"Neo-Soul is dead" reads the cover of Erykah Badu's new CD, which features Lenny Kravitz who once made the same declaration about rock 'n' roll. Should that be a good sign or an omen? Kravitz' Circus, containing his rock 'n' roll eulogy, was arguably his best work. But right after declaring it dead, Kravitz dove into a string of blatantly rock 'n' roll songs. These contradictions abound on Worldwide Underground where, in the liner notes, Badu tells her peers to stay unmovable in their music-ing while asking on her CD cover: "Are you afraid of change?" Only to answer herself: "Well, change makes dollars."
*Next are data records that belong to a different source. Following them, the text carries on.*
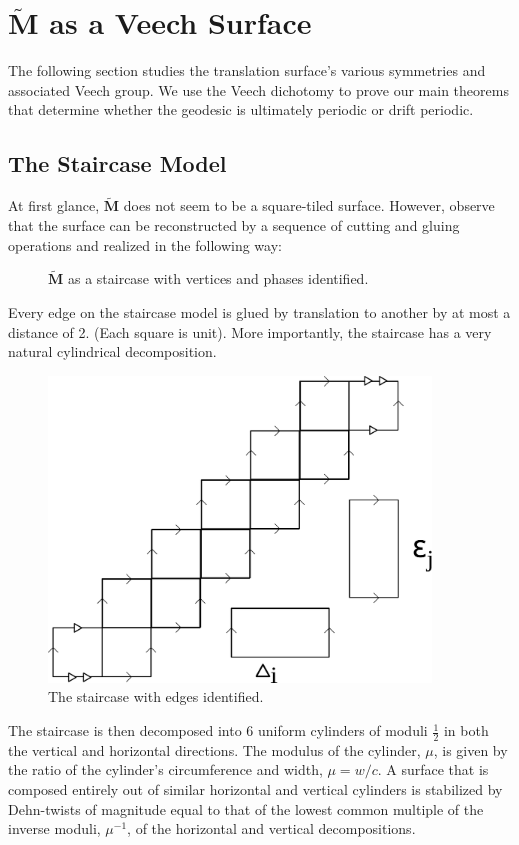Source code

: \documentclass[]{article}
\begin{document}
\newpage

\section{$\tilde{\mathbf{M}}$ as a Veech Surface}
The following section studies the translation surface's various symmetries and associated Veech group. We use the Veech dichotomy to prove our main theorems that determine whether the geodesic is ultimately periodic or drift periodic.

\subsection{The Staircase Model}
At first glance, $\tilde{\mathbf{M}}$ does not seem to be a square-tiled surface. However, observe that the surface can be reconstructed by a sequence of cutting and gluing operations and realized in the following way:

\begin{figure}[H]
\centering

\caption{$\tilde{\mathbf{M}}$ as a staircase with vertices and phases identified.}
\end{figure}

Every edge on the staircase model is glued by translation to another by at most a distance of 2. (Each square is unit). More importantly, the staircase has a very natural cylindrical decomposition.

\begin{figure}[H]
\centering
\includegraphics[width=4in]{cylinderdecomp.pdf}
\caption{The staircase with edges identified.}
\end{figure}

The staircase is then decomposed into 6 uniform cylinders of moduli $\frac{1}{2}$ in both the vertical and horizontal directions. The modulus of the cylinder, $\mu$, is given by the ratio of the cylinder's circumference and width, $\mu{}={}w/c$. A surface that is composed entirely out of similar horizontal and vertical cylinders is stabilized by Dehn-twists of magnitude equal to that of the lowest common multiple of the inverse moduli, $\mu^{-1}$, of the horizontal and vertical decompositions.
\end{document}
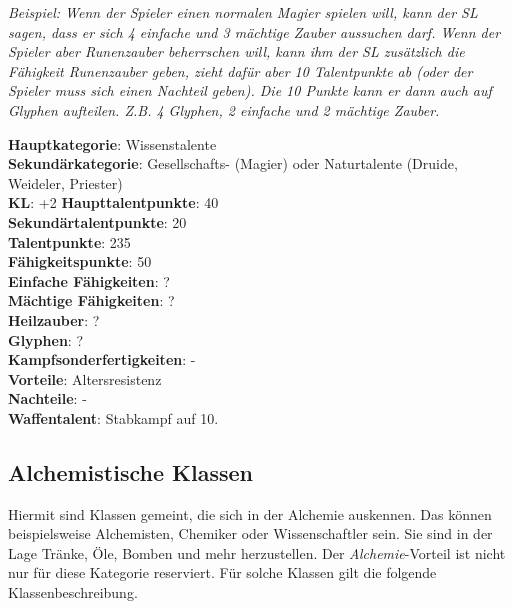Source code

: \textit{Beispiel: Wenn der Spieler einen normalen Magier spielen will, kann der SL sagen, dass er sich 4 einfache und 3 mächtige Zauber aussuchen darf. Wenn der Spieler aber Runenzauber beherrschen will, kann ihm der SL zusätzlich die Fähigkeit Runenzauber geben, zieht dafür aber 10 Talentpunkte ab (oder der Spieler muss sich einen Nachteil geben). Die 10 Punkte kann er dann auch auf Glyphen aufteilen. Z.B. 4 Glyphen, 2 einfache und 2 mächtige Zauber.}

\textbf{Hauptkategorie}: Wissenstalente \\
\textbf{Sekundärkategorie}: Gesellschafts- (Magier) oder Naturtalente (Druide, Weideler, Priester) \\
\textbf{KL}: +2
\textbf{Haupttalentpunkte}: 40 \\
\textbf{Sekundärtalentpunkte}: 20 \\
\textbf{Talentpunkte}: 235 \\
\textbf{Fähigkeitspunkte}: 50 \\
\textbf{Einfache Fähigkeiten}: ? \\
\textbf{Mächtige Fähigkeiten}: ? \\
\textbf{Heilzauber}: ? \\
\textbf{Glyphen}: ? \\
\textbf{Kampfsonderfertigkeiten}: - \\
\textbf{Vorteile}: Altersresistenz \\
\textbf{Nachteile}: - \\
\textbf{Waffentalent}: Stabkampf auf 10.

\subsection{Alchemistische Klassen}
Hiermit sind Klassen gemeint, die sich in der Alchemie auskennen. Das können beispielsweise Alchemisten, Chemiker oder Wissenschaftler sein. Sie sind in der Lage Tränke, Öle, Bomben und mehr herzustellen. Der \textit{Alchemie}-Vorteil ist nicht nur für diese Kategorie reserviert. Für solche Klassen gilt die folgende Klassenbeschreibung.

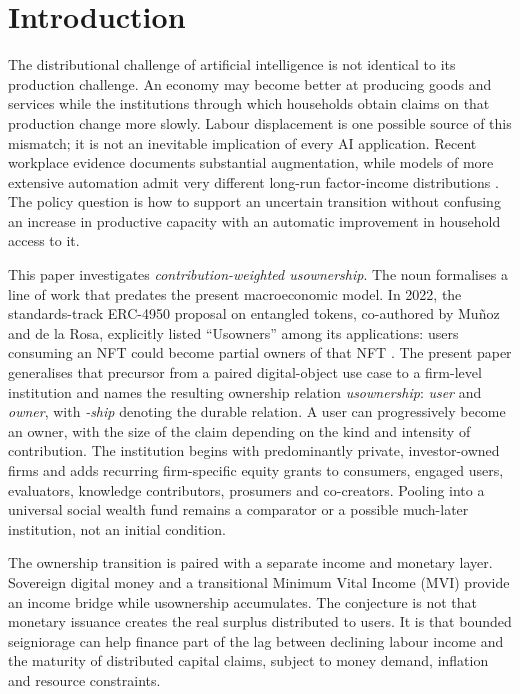 \section{Introduction}
The distributional challenge of artificial intelligence is not identical to its production challenge. An economy may become better at producing goods and services while the institutions through which households obtain claims on that production change more slowly. Labour displacement is one possible source of this mismatch; it is not an inevitable implication of every AI application. Recent workplace evidence documents substantial augmentation, while models of more extensive automation admit very different long-run factor-income distributions \citep{brynjolfsson2025,acemoglu2018,trammell2026}. The policy question is how to support an uncertain transition without confusing an increase in productive capacity with an automatic improvement in household access to it.

This paper investigates \emph{contribution-weighted usownership}. The noun formalises a line of work that predates the present macroeconomic model. In 2022, the standards-track ERC-4950 proposal on entangled tokens, co-authored by Mu\~noz and de la Rosa, explicitly listed ``Usowners'' among its applications: users consuming an NFT could become partial owners of that NFT \citep{erc4950}. The present paper generalises that precursor from a paired digital-object use case to a firm-level institution and names the resulting ownership relation \emph{usownership}: \emph{user} and \emph{owner}, with \emph{-ship} denoting the durable relation. A user can progressively become an owner, with the size of the claim depending on the kind and intensity of contribution. The institution begins with predominantly private, investor-owned firms and adds recurring firm-specific equity grants to consumers, engaged users, evaluators, knowledge contributors, prosumers and co-creators. Pooling into a universal social wealth fund remains a comparator or a possible much-later institution, not an initial condition.

The ownership transition is paired with a separate income and monetary layer. Sovereign digital money and a transitional Minimum Vital Income (MVI) provide an income bridge while usownership accumulates. The conjecture is not that monetary issuance creates the real surplus distributed to users. It is that bounded seigniorage can help finance part of the lag between declining labour income and the maturity of distributed capital claims, subject to money demand, inflation and resource constraints.

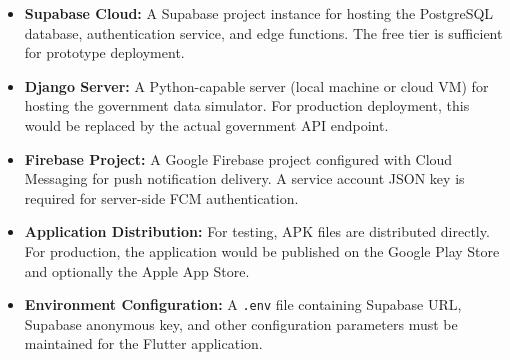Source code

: \begin{itemize}
    \item \textbf{Supabase Cloud:} A Supabase project instance for hosting the PostgreSQL database, authentication service, and edge functions. The free tier is sufficient for prototype deployment.

    \item \textbf{Django Server:} A Python-capable server (local machine or cloud VM) for hosting the government data simulator. For production deployment, this would be replaced by the actual government API endpoint.

    \item \textbf{Firebase Project:} A Google Firebase project configured with Cloud Messaging for push notification delivery. A service account JSON key is required for server-side FCM authentication.

    \item \textbf{Application Distribution:} For testing, APK files are distributed directly. For production, the application would be published on the Google Play Store and optionally the Apple App Store.

    \item \textbf{Environment Configuration:} A \texttt{.env} file containing Supabase URL, Supabase anonymous key, and other configuration parameters must be maintained for the Flutter application.
\end{itemize}
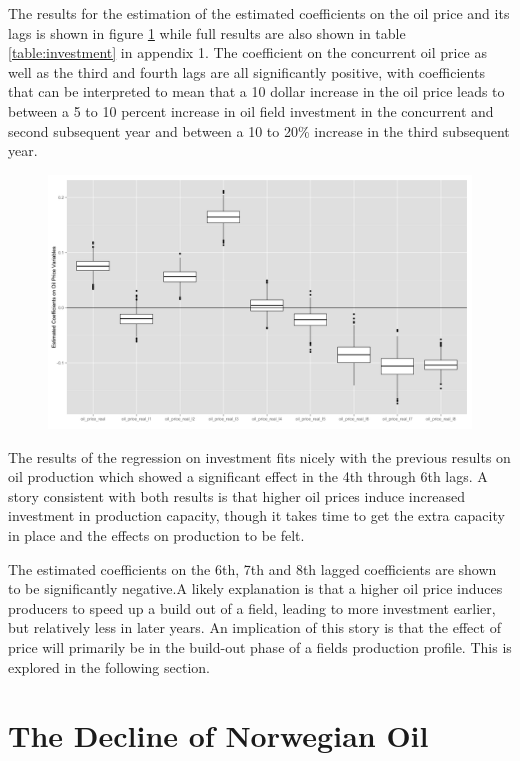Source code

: \documentclass[12pt]{article}
\begin{document}
The results for the estimation of the estimated coefficients on the oil price and its lags is shown in figure \ref{gam_price_invest_box} while full results are also shown in table \ref{table:investment} in appendix 1.  The coefficient on the concurrent oil price as well as the third and fourth lags are all significantly positive, with coefficients that can be interpreted to mean that a 10 dollar increase in the oil price leads to between a 5 to 10 percent increase in oil field investment in the concurrent and second subsequent year and between a 10 to 20\% increase in the third subsequent year.  

\begin{figure}
	\includegraphics[width=1\textwidth]{figures/invest_pooled_print.png}
	\caption{}
	\label{gam_price_invest_box}
\end{figure}

The results of the regression on investment fits nicely with the previous results on oil production which showed a significant effect in the 4th through 6th lags.  A story consistent with both results is that higher oil prices induce increased investment in production capacity, though it takes time to get the extra capacity in place and the effects on production to be felt.

The estimated coefficients on the 6th, 7th and 8th lagged coefficients are shown to be significantly negative.A likely explanation is that a higher oil price induces producers to speed up a build out of a field, leading to more investment earlier, but relatively less in later years.  An implication of this story is that the effect of price will primarily be in the build-out phase of a fields production profile.  This is explored in the following section.

\section{The Decline of Norwegian Oil}
\end{document}
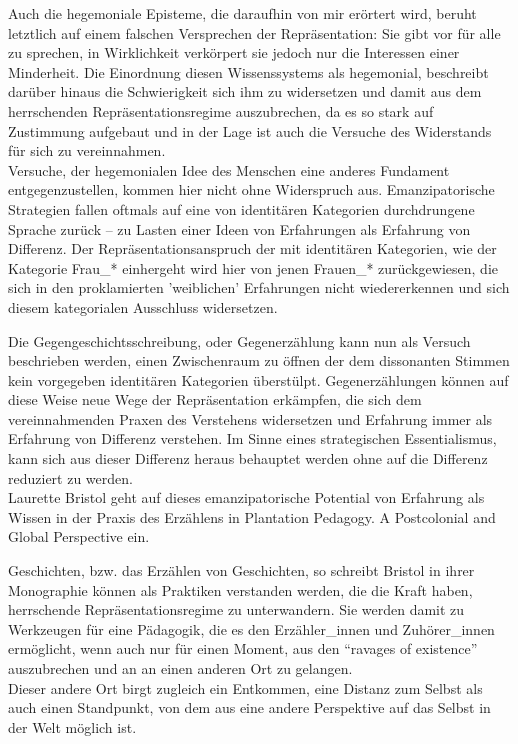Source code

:   Auch die hegemoniale Episteme, die daraufhin von
  mir erörtert wird, beruht letztlich auf einem falschen Versprechen der
  Repräsentation: Sie gibt vor für alle zu sprechen,  in Wirklichkeit
  verkörpert sie jedoch nur die Interessen einer Minderheit.  Die Einordnung
  diesen Wissenssystems als hegemonial, beschreibt darüber hinaus die
  Schwierigkeit sich ihm zu widersetzen und damit aus dem herrschenden
  Repräsentationsregime auszubrechen, da es so stark auf  Zustimmung aufgebaut
  und in der Lage ist auch die Versuche des Widerstands für sich zu
  vereinnahmen.
  \\

  Versuche, der hegemonialen Idee des  Menschen eine anderes Fundament
  entgegenzustellen,  kommen hier nicht ohne Widerspruch aus. Emanzipatorische
  Strategien fallen oftmals auf eine von identitären Kategorien durchdrungene
  Sprache zurück – zu Lasten einer Ideen von Erfahrungen als Erfahrung von
  Differenz. Der Repräsentationsanspruch der mit identitären Kategorien, wie
  der Kategorie Frau\_* einhergeht wird hier von jenen Frauen\_* zurückgewiesen,
  die sich in den proklamierten 'weiblichen' Erfahrungen nicht wiedererkennen
  und sich diesem kategorialen Ausschluss widersetzen.

  Die Gegengeschichtsschreibung, oder Gegenerzählung kann nun als Versuch
  beschrieben werden, einen Zwischenraum zu öffnen der dem dissonanten Stimmen
  kein vorgegeben identitären Kategorien überstülpt. Gegenerzählungen  können
  auf diese Weise neue Wege der Repräsentation erkämpfen, die sich dem
  vereinnahmenden Praxen des Verstehens widersetzen und Erfahrung immer als
  Erfahrung von Differenz verstehen. Im Sinne eines strategischen
  Essentialismus, kann sich aus dieser Differenz heraus behauptet werden ohne
  auf die Differenz reduziert zu werden.
  \\
 
  Laurette Bristol geht auf dieses emanzipatorische Potential von Erfahrung als
  Wissen in der Praxis des Erzählens  in  \glqq Plantation Pedagogy. A Postcolonial
  and Global Perspective \grqq\footnotemark {} ein.

  Geschichten, bzw. das Erzählen von Geschichten, so schreibt Bristol in ihrer
  Monographie können als Praktiken verstanden werden, die die Kraft haben,
  herrschende Repräsentationsregime zu unterwandern. Sie werden damit zu
  Werkzeugen für eine Pädagogik, die es den Erzähler\_innen und Zuhörer\_innen
  ermöglicht, wenn auch nur für einen Moment, aus den “ravages of
  existence”\footnotemark {}
  auszubrechen und an an einen anderen Ort zu gelangen. \\
  Dieser andere Ort birgt
  zugleich ein Entkommen, eine Distanz zum Selbst  als auch einen Standpunkt,
  von dem aus eine andere Perspektive auf das Selbst in der Welt möglich ist.\\
  

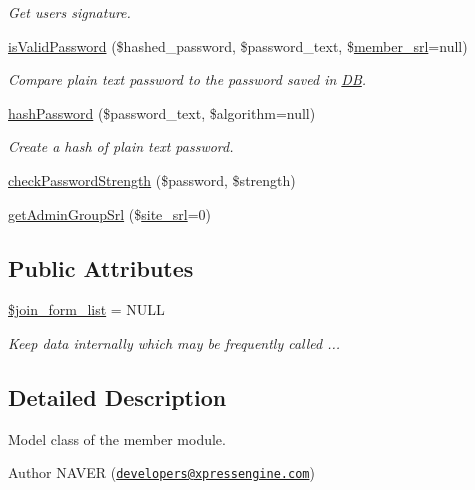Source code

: \begin{DoxyCompactItemize}
\begin{DoxyCompactList}\small\item\em Get user\textquotesingle{}s signature. \end{DoxyCompactList}\item 
\hyperlink{classmemberModel_a5d2727323d47e4304998311424bb4091}{is\+Valid\+Password} (\$hashed\+\_\+password, \$password\+\_\+text, \$\hyperlink{ko_8install_8php_aa61f9e08f0fe505094d26f8143f30bbd}{member\+\_\+srl}=null)
\begin{DoxyCompactList}\small\item\em Compare plain text password to the password saved in \hyperlink{classDB}{D\+B}. \end{DoxyCompactList}\item 
\hyperlink{classmemberModel_a0183c4c53c2eadc045ba27d82b94412a}{hash\+Password} (\$password\+\_\+text, \$algorithm=null)
\begin{DoxyCompactList}\small\item\em Create a hash of plain text password. \end{DoxyCompactList}\item 
\hyperlink{classmemberModel_a5970b2dcba76f9fc910cc3df7de19ac7}{check\+Password\+Strength} (\$password, \$strength)
\item 
\hyperlink{classmemberModel_ad8c1aafe9a4f461404b596ff6ad3e2ed}{get\+Admin\+Group\+Srl} (\$\hyperlink{ko_8install_8php_a8b1406b4ad1048041558dce6bfe89004}{site\+\_\+srl}=0)
\end{DoxyCompactItemize}
\subsection*{Public Attributes}
\begin{DoxyCompactItemize}
\item 
\hyperlink{classmemberModel_aa9b942e17ed74955c8700dd74d75d2b2}{\$join\+\_\+form\+\_\+list} = N\+U\+L\+L
\begin{DoxyCompactList}\small\item\em Keep data internally which may be frequently called ... \end{DoxyCompactList}\end{DoxyCompactItemize}


\subsection{Detailed Description}
Model class of the member module. 

\begin{DoxyAuthor}{Author}
N\+A\+V\+E\+R (\href{mailto:developers@xpressengine.com}{\tt developers@xpressengine.\+com}) 
\end{DoxyAuthor}


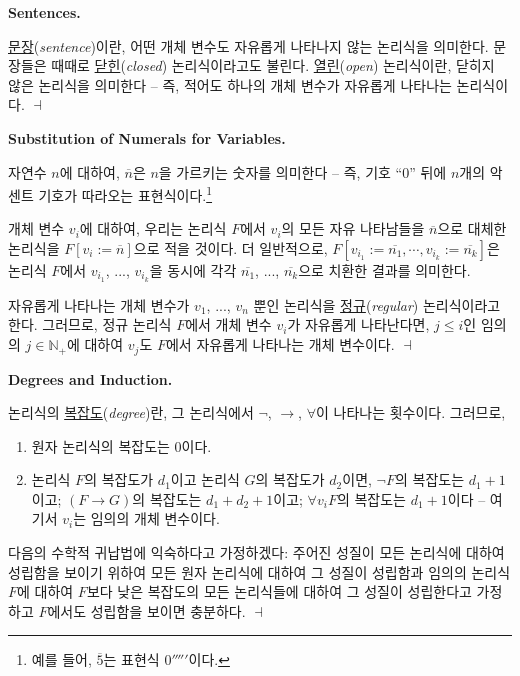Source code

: \documentclass[12pt]{paper}
\newenvironment{context}[1][]
{ \noindent \textbf{{#1}.}
}
{ \hfill $ \dashv $
}
\begin{document}
  \begin{context}[Sentences]
    \underline{문장}(\textit{sentence})이란, 어떤 개체 변수도 자유롭게 나타나지 않는 논리식을 의미한다.
    문장들은 때때로 \underline{닫힌}(\textit{closed}) 논리식이라고도 불린다.
    \underline{열린}(\textit{open}) 논리식이란, 닫히지 않은 논리식을 의미한다 --
    즉, 적어도 하나의 개체 변수가 자유롭게 나타나는 논리식이다.
  \end{context}

  \begin{context}[Substitution of Numerals for Variables]
    자연수 $n$에 대하여, $\overline{n}$은 $n$을 가르키는 숫자를 의미한다 --
    즉, 기호 ``$0$'' 뒤에 $n$개의 악센트 기호가 따라오는 표현식이다.\footnote
    {
      예를 들어, $\overline{5}$는 표현식 $0'''''$이다.
    }

    개체 변수 $v_{i}$에 대하여, 우리는 논리식 $F$에서 $v_{i}$의 모든 자유 나타남들을 $\overline{n}$으로 대체한 논리식을 $F \left[ v_{i} := \overline{n} \right]$으로 적을 것이다.
    더 일반적으로, $F \left[ v_{i_{1}} := \overline{n_{1}} , \cdots , v_{i_{k}} := \overline{n_{k}} \right]$은 논리식 $F$에서 $v_{i_{1}}$, ..., $v_{i_{k}}$을 동시에 각각 $\overline{n_{1}}$, ..., $\overline{n_{k}}$으로 치환한 결과를 의미한다.

    자유롭게 나타나는 개체 변수가 $v_{1}$, ..., $v_{n}$ 뿐인 논리식을 \underline{정규}(\textit{regular}) 논리식이라고 한다.
    그러므로, 정규 논리식 $F$에서 개체 변수 $v_{i}$가 자유롭게 나타난다면,
    $j \leq i$인 임의의 $j \in \mathbb{N}_{+}$에 대하여 $v_{j}$도 $F$에서 자유롭게 나타나는 개체 변수이다.
  \end{context}

  \begin{context}[Degrees and Induction]
    논리식의 \underline{복잡도}(\textit{degree})란, 그 논리식에서 $\lnot$, $\rightarrow$, $\forall$이 나타나는 횟수이다.
    그러므로,
    \begin{enumerate}
      \item 원자 논리식의 복잡도는 $0$이다.
      \item 논리식 $F$의 복잡도가 $d_{1}$이고 논리식 $G$의 복잡도가 $d_{2}$이면,
      $\lnot F$의 복잡도는 $d_{1} + 1$이고;
      $\left( F \rightarrow G \right)$의 복잡도는 $d_{1} + d_{2} + 1$이고;
      $\forall v_{i} F$의 복잡도는 $d_{1} + 1$이다 --
      여기서 $v_{i}$는 임의의 개체 변수이다.
    \end{enumerate}

    다음의 수학적 귀납법에 익숙하다고 가정하겠다:
    주어진 성질이 모든 논리식에 대하여 성립함을 보이기 위하여
    모든 원자 논리식에 대하여 그 성질이 성립함과
    임의의 논리식 $F$에 대하여 $F$보다 낮은 복잡도의 모든 논리식들에 대하여 그 성질이 성립한다고 가정하고
    $F$에서도 성립함을 보이면 충분하다.
  \end{context}
\end{document}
Such money-motivation in a musical genre that once prided itself on focusing on black music's rich tradition before Motown's image-packaging is evidence enough that neo-soul is dead. At the end of her song "I Want You" -- a tedious listen that doesn't get interesting until seven minutes in -- she chimes, "Just because I say I love you / doesn't mean I do." Hopefully, she's not talking to her fans. She could be talking to her hip-hop-half, Common, whom she's rumored to have dumped. Even if that rumor is unfounded, it's a fact that Common remains absent here - he's not even on this version of the Grammy-winning song she recently recorded with him, "Love of My Life."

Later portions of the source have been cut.